Van de Smittenberg naar Brummen en Zutphen waren er meerdere halteplaatsen. Een daarvan was in Oosterhuizen, namelijk in ons bos.
Ik heb dat als overlevering gehoord van mevrouw T. Reinders. Haar overgrootouders hebben op onze grond, waar de waterput nog steeds te zien is, de diligence en de reizigers van water voorzien. Er was een onderkomen, waar de familie woonde. Al het toenmalige verkeer passeerde deze plek met waterput. Met een grote waarschijnlijkheid was deze waterput al voor de Napoleontische tijd in gebruik. Verderop in de bossen van Oosterhuizen ligt namelijk een grote Franse verdedigingslinie. Daar hebben ze zeker water nodig gehad. Deze verdedigingslinie is ook nu nog te zien in de bossen van Oosterhuizen.

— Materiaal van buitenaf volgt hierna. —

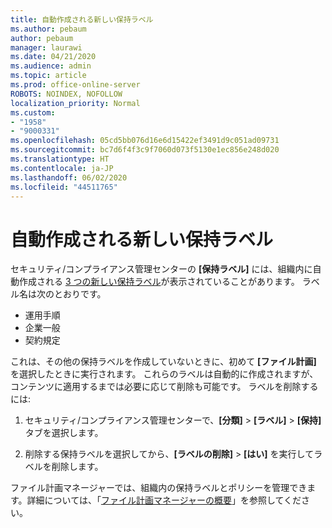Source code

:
 ```yaml
---
title: 自動作成される新しい保持ラベル
ms.author: pebaum
author: pebaum
manager: laurawi
ms.date: 04/21/2020
ms.audience: admin
ms.topic: article
ms.prod: office-online-server
ROBOTS: NOINDEX, NOFOLLOW
localization_priority: Normal
ms.custom:
- "1958"
- "9000331"
ms.openlocfilehash: 05cd5bb076d16e6d15422ef3491d9c051ad09731
ms.sourcegitcommit: bc7d6f4f3c9f7060d073f5130e1ec856e248d020
ms.translationtype: HT
ms.contentlocale: ja-JP
ms.lasthandoff: 06/02/2020
ms.locfileid: "44511765"
---
```

# <a name="new-retention-labels-created-automatically"></a>自動作成される新しい保持ラベル

セキュリティ/コンプライアンス管理センターの **[保持ラベル]** には、組織内に自動作成される [3 つの新しい保持ラベル](https://docs.microsoft.com/microsoft-365/compliance/file-plan-manager)が表示されていることがあります。 ラベル名は次のとおりです。

- 運用手順
- 企業一般
- 契約規定

これは、その他の保持ラベルを作成していないときに、初めて **[ファイル計画]** を選択したときに実行されます。 これらのラベルは自動的に作成されますが、コンテンツに適用するまでは必要に応じて削除も可能です。 ラベルを削除するには:

1. セキュリティ/コンプライアンス管理センターで、**[分類]** > **[ラベル]** > **[保持]** タブを選択します。

1. 削除する保持ラベルを選択してから、**[ラベルの削除]** > **[はい]** を実行してラベルを削除します。

ファイル計画マネージャーでは、組織内の保持ラベルとポリシーを管理できます。詳細については、「[ファイル計画マネージャーの概要](https://docs.microsoft.com/microsoft-365/compliance/file-plan-manager)」を参照してください。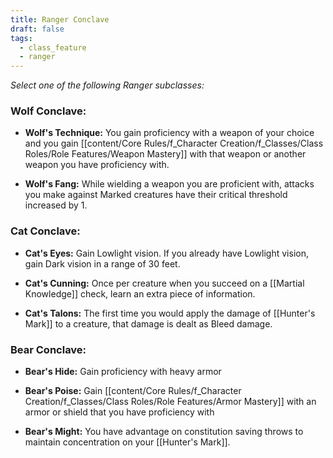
 ```yaml
---
title: Ranger Conclave
draft: false
tags:
  - class_feature
  - ranger
---
```


*Select one of the following Ranger subclasses:*

### Wolf Conclave:

- **Wolf's Technique:** You gain proficiency with a weapon of your choice and you gain [[content/Core Rules/f_Character Creation/f_Classes/Class Roles/Role Features/Weapon Mastery]] with that weapon or another weapon you have proficiency with.

- **Wolf's Fang:** While wielding a weapon you are proficient with, attacks you make against Marked creatures have their critical threshold increased by 1.

### Cat Conclave:

- **Cat's Eyes:** Gain Lowlight vision. If you already have Lowlight vision, gain Dark vision in a range of 30 feet.

- **Cat's Cunning:** Once per creature when you succeed on a [[Martial Knowledge]] check, learn an extra piece of information.

- **Cat's Talons:** The first time you would apply the damage of [[Hunter's Mark]] to a creature, that damage is dealt as Bleed damage.

### Bear Conclave:

- **Bear's Hide:** Gain proficiency with heavy armor

- **Bear's Poise:** Gain [[content/Core Rules/f_Character Creation/f_Classes/Class Roles/Role Features/Armor Mastery]] with an armor or shield that you have proficiency with

- **Bear's Might:** You have advantage on constitution saving throws to maintain concentration on your [[Hunter's Mark]].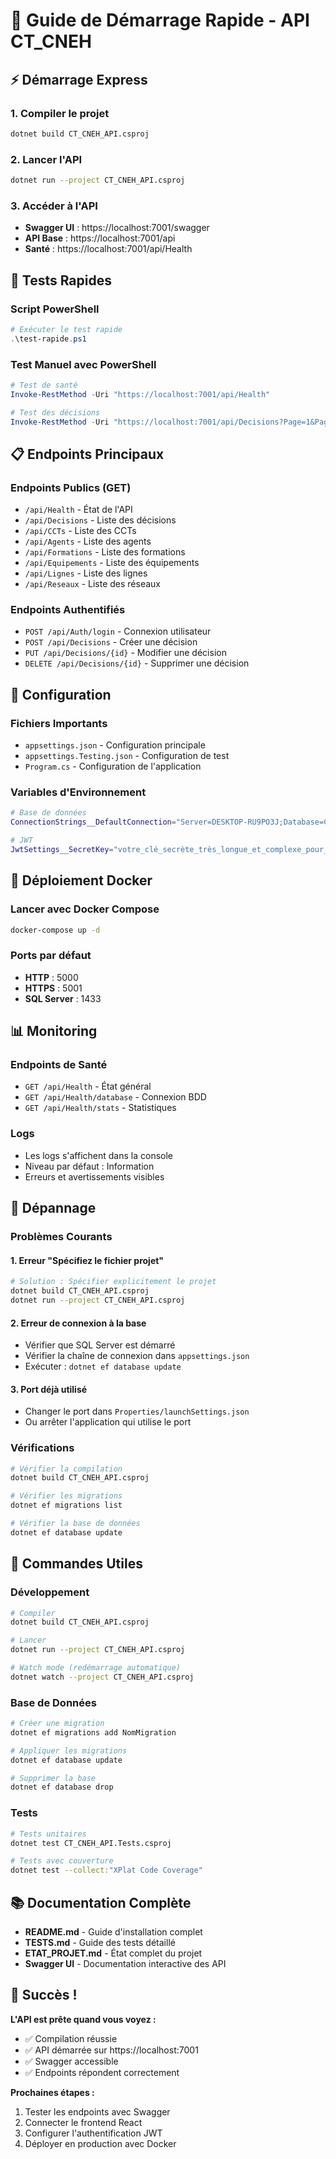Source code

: # 🚀 Guide de Démarrage Rapide - API CT_CNEH

## ⚡ Démarrage Express

### 1. **Compiler le projet**
```bash
dotnet build CT_CNEH_API.csproj
```

### 2. **Lancer l'API**
```bash
dotnet run --project CT_CNEH_API.csproj
```

### 3. **Accéder à l'API**
- **Swagger UI** : https://localhost:7001/swagger
- **API Base** : https://localhost:7001/api
- **Santé** : https://localhost:7001/api/Health

## 🧪 Tests Rapides

### **Script PowerShell**
```powershell
# Exécuter le test rapide
.\test-rapide.ps1
```

### **Test Manuel avec PowerShell**
```powershell
# Test de santé
Invoke-RestMethod -Uri "https://localhost:7001/api/Health"

# Test des décisions
Invoke-RestMethod -Uri "https://localhost:7001/api/Decisions?Page=1&PageSize=5"
```

## 📋 Endpoints Principaux

### **Endpoints Publics (GET)**
- `/api/Health` - État de l'API
- `/api/Decisions` - Liste des décisions
- `/api/CCTs` - Liste des CCTs
- `/api/Agents` - Liste des agents
- `/api/Formations` - Liste des formations
- `/api/Equipements` - Liste des équipements
- `/api/Lignes` - Liste des lignes
- `/api/Reseaux` - Liste des réseaux

### **Endpoints Authentifiés**
- `POST /api/Auth/login` - Connexion utilisateur
- `POST /api/Decisions` - Créer une décision
- `PUT /api/Decisions/{id}` - Modifier une décision
- `DELETE /api/Decisions/{id}` - Supprimer une décision

## 🔧 Configuration

### **Fichiers Importants**
- `appsettings.json` - Configuration principale
- `appsettings.Testing.json` - Configuration de test
- `Program.cs` - Configuration de l'application

### **Variables d'Environnement**
```bash
# Base de données
ConnectionStrings__DefaultConnection="Server=DESKTOP-RU9PO3J;Database=CT_CNEH_DB;Trusted_Connection=true"

# JWT
JwtSettings__SecretKey="votre_clé_secrète_très_longue_et_complexe_pour_la_sécurité_jwt_token_2024"
```

## 🐳 Déploiement Docker

### **Lancer avec Docker Compose**
```bash
docker-compose up -d
```

### **Ports par défaut**
- **HTTP** : 5000
- **HTTPS** : 5001
- **SQL Server** : 1433

## 📊 Monitoring

### **Endpoints de Santé**
- `GET /api/Health` - État général
- `GET /api/Health/database` - Connexion BDD
- `GET /api/Health/stats` - Statistiques

### **Logs**
- Les logs s'affichent dans la console
- Niveau par défaut : Information
- Erreurs et avertissements visibles

## 🚨 Dépannage

### **Problèmes Courants**

#### **1. Erreur "Spécifiez le fichier projet"**
```bash
# Solution : Spécifier explicitement le projet
dotnet build CT_CNEH_API.csproj
dotnet run --project CT_CNEH_API.csproj
```

#### **2. Erreur de connexion à la base**
- Vérifier que SQL Server est démarré
- Vérifier la chaîne de connexion dans `appsettings.json`
- Exécuter : `dotnet ef database update`

#### **3. Port déjà utilisé**
- Changer le port dans `Properties/launchSettings.json`
- Ou arrêter l'application qui utilise le port

### **Vérifications**
```bash
# Vérifier la compilation
dotnet build CT_CNEH_API.csproj

# Vérifier les migrations
dotnet ef migrations list

# Vérifier la base de données
dotnet ef database update
```

## 🎯 Commandes Utiles

### **Développement**
```bash
# Compiler
dotnet build CT_CNEH_API.csproj

# Lancer
dotnet run --project CT_CNEH_API.csproj

# Watch mode (redémarrage automatique)
dotnet watch --project CT_CNEH_API.csproj
```

### **Base de Données**
```bash
# Créer une migration
dotnet ef migrations add NomMigration

# Appliquer les migrations
dotnet ef database update

# Supprimer la base
dotnet ef database drop
```

### **Tests**
```bash
# Tests unitaires
dotnet test CT_CNEH_API.Tests.csproj

# Tests avec couverture
dotnet test --collect:"XPlat Code Coverage"
```

## 📚 Documentation Complète

- **README.md** - Guide d'installation complet
- **TESTS.md** - Guide des tests détaillé
- **ETAT_PROJET.md** - État complet du projet
- **Swagger UI** - Documentation interactive des API

## 🎉 Succès !

**L'API est prête quand vous voyez :**
- ✅ Compilation réussie
- ✅ API démarrée sur https://localhost:7001
- ✅ Swagger accessible
- ✅ Endpoints répondent correctement

**Prochaines étapes :**
1. Tester les endpoints avec Swagger
2. Connecter le frontend React
3. Configurer l'authentification JWT
4. Déployer en production avec Docker

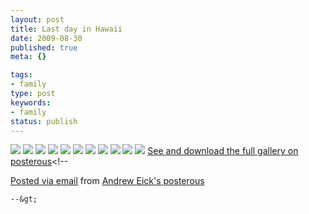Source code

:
```yaml
---
layout: post
title: Last day in Hawaii
date: 2009-08-30
published: true
meta: {}

tags:
- family
type: post
keywords:
- family
status: publish
---
```

[![](http://media.eick.us/2011/05/IMG_0393.jpg.scaled.500.jpg)](http://posterous.com/getfile/files.posterous.com/andreweick/0MZe8K7ySZx3t21GZvB0ufHRgkLujaNha32q2q5FVG0FHudEttj9zzEC6sGn/IMG_0393.jpg.scaled.1000.jpg) [![](http://media.eick.us/2011/05/IMG_0400.jpg.scaled.500.jpg)](http://posterous.com/getfile/files.posterous.com/andreweick/vpwGdcyIxbSFG5R2zFF27k2IViWMwSOQig7eBhSTSuEvvAelikeLDyKv9ak0/IMG_0400.jpg.scaled.1000.jpg) [![](http://media.eick.us/2011/05/IMG_0364.jpg.scaled.500.jpg)](http://posterous.com/getfile/files.posterous.com/andreweick/gxKfAdfwI7sGXNBJOVkDXm7Ct2fgYhJGdMzmaJi7y6H2zRBECuv2NBIZj1hZ/IMG_0364.jpg.scaled.1000.jpg) [![](http://media.eick.us/2011/05/IMG_0389.jpg.scaled.500.jpg)](http://posterous.com/getfile/files.posterous.com/andreweick/ZoLXlyVvUFpyv2jkHZsNkgVeSmalWMdOnY57bLqO1YKfOlIIVNzYX558jIyy/IMG_0389.jpg.scaled.1000.jpg) [![](http://media.eick.us/2011/05/IMG_0398.jpg.scaled.500.jpg)](http://posterous.com/getfile/files.posterous.com/andreweick/QQmndybSFss3O4lhlLT07RcjlIfqWMtJzjVfgNMPbjvUGWD0xcvqPXcZoXoJ/IMG_0398.jpg.scaled.1000.jpg) [![](http://media.eick.us/2011/05/IMG_0418.jpg.scaled.500.jpg)](http://posterous.com/getfile/files.posterous.com/andreweick/QZEpItJbXbWGRkzR6AE6GjANP8O4j1Bub9eTLbW81laY9N5vZH1rHmJWQTAy/IMG_0418.jpg.scaled.1000.jpg) [![](http://media.eick.us/2011/05/IMG_0367.jpg.scaled.500.jpg)](http://posterous.com/getfile/files.posterous.com/andreweick/gRkd5Q9VpBES1Bs7c5Z62EPejPcbvELMVmvCsQNGn8RKnmxI6z0DQFWckHyZ/IMG_0367.jpg.scaled.1000.jpg) [![](http://media.eick.us/2011/05/IMG_0368.jpg.scaled.500.jpg)](http://posterous.com/getfile/files.posterous.com/andreweick/13aRDCKvoq9zbwYkdDRZtvzjQsBNuLMiggsorMrmP0dRIClOsTvF1E4FNh4z/IMG_0368.jpg.scaled.1000.jpg) [![](http://media.eick.us/2011/05/IMG_0419.jpg.scaled.500.jpg)](http://posterous.com/getfile/files.posterous.com/andreweick/OZtIxpTWnSaQlGRzOFlj8gMgvkxrKIBnznCj7a4qvG6pOqb21Eti3WpCT7z7/IMG_0419.jpg.scaled.1000.jpg) [![](http://media.eick.us/2011/05/IMG_0365.jpg.scaled.500.jpg)](http://posterous.com/getfile/files.posterous.com/andreweick/sDy09dk7kRSGFXiaiB4dZ5Clhx5P6PczpjcPYtu3pglwSNbsW3vglTy9NILe/IMG_0365.jpg.scaled.1000.jpg) [![](http://media.eick.us/2011/05/IMG_0392.jpg.scaled.500.jpg)](http://posterous.com/getfile/files.posterous.com/andreweick/ltAnzWpKUeOeKhYGzGFQ6PZYaDfDjEs7ZIoXkCfDISvYndMAmlgz3X7xwNh2/IMG_0392.jpg.scaled.1000.jpg) [See and download the full gallery on posterous](http://andreweick.posterous.com/last-day-in-hawaii)&lt;!--

  [Posted via email](http://posterous.com)   from [Andrew Eick's posterous](http://andreweick.posterous.com/last-day-in-hawaii)

    --&gt;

Na het ontstaan van de Beekbergense Enk en ontginning, gebruikte men de bosgrond om een extra humuslaag aan te brengen op de ontgonnen grond. Uit ons bos is toen ook humus gehaald. De waterput is nog steeds te zien, dus hij was ook in gebruik na de ontginning. Na de ontginning ontstond in dat gebied een heidelandschap. Rond 1910/1920 heeft de grootvader van de familie De Groot, op de Wittekruisweg, op ons terrein het beuken- en dennenbos aangezet.